Contracting was awarded the project in June 2017, work began in August, and the structure was completed in February 2018.
The Fair-A-Far Fish Pass is part of the four-year RiverLife: Almond & Avon project which began in 2016, and completes in 2020. It is funded by the Heritage Lottery Fund (HLF), SEPA WEF, the Scottish Government, West Lothian Council (WLC) and the City of Edinburgh Council (CEC), and hosted by the River Forth Fisheries Trist (RFFT).
The project is tasked with improving fish passage and enhancing the local environment on the River Almond and its catchment through a series of works to weirs along the watercourse.
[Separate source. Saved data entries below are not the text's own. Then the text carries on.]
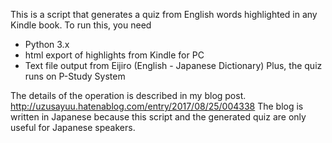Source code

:This is a script that generates a quiz from English words highlighted in any Kindle book.
To run this, you need
- Python 3.x
- html export of highlights from Kindle for PC
- Text file output from Eijiro (English - Japanese Dictionary)
Plus, the quiz runs on P-Study System

The details of the operation is described in my blog post.
  http://uzusayuu.hatenablog.com/entry/2017/08/25/004338
The blog is written in Japanese because this script and the generated quiz are only useful for Japanese speakers.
GCC was tasked with rebuilding work on the Fair-A-Far Weir – a B-listed historical structure – northwest of Cramond. The brief was to repair the masonry weir crest, and install a Larinier fish pass using the footprint of the existing fish pass as much as possible.
As it was, the weir was obstructing passage by species such as salmon, trout, eel, sea lamprey and brook lamprey and was, as such, a high priority barrier for improvement.
“This has been a great project to be involved in. Although it was the first fish pass Green Cat has constructed, our experience in concrete structures and hydro electric schemes gave us the comparable experience to go on and do justice to the great looking design, whilst working in a tricky river environment,” said Green Cat Contracting Project Manager, Cameron Gillespie.
“It was certainly a challenge at times, with the river level on the Almond fluctuating by up to 2.5 metres whilst in spate, and suffering several bouts of inactivity due to flooding.
“However, we’re thrilled to have been involved in a project that will contribute so much to the natural environment along the River Almond.”
Green Cat Renewables Director, Gavin Catto, added: “This has been a very challenging project for our team working in the river throughout winter, but the finished work looks great, and will hopefully contribute to the environment and habitat of the River Almond for many years to come.”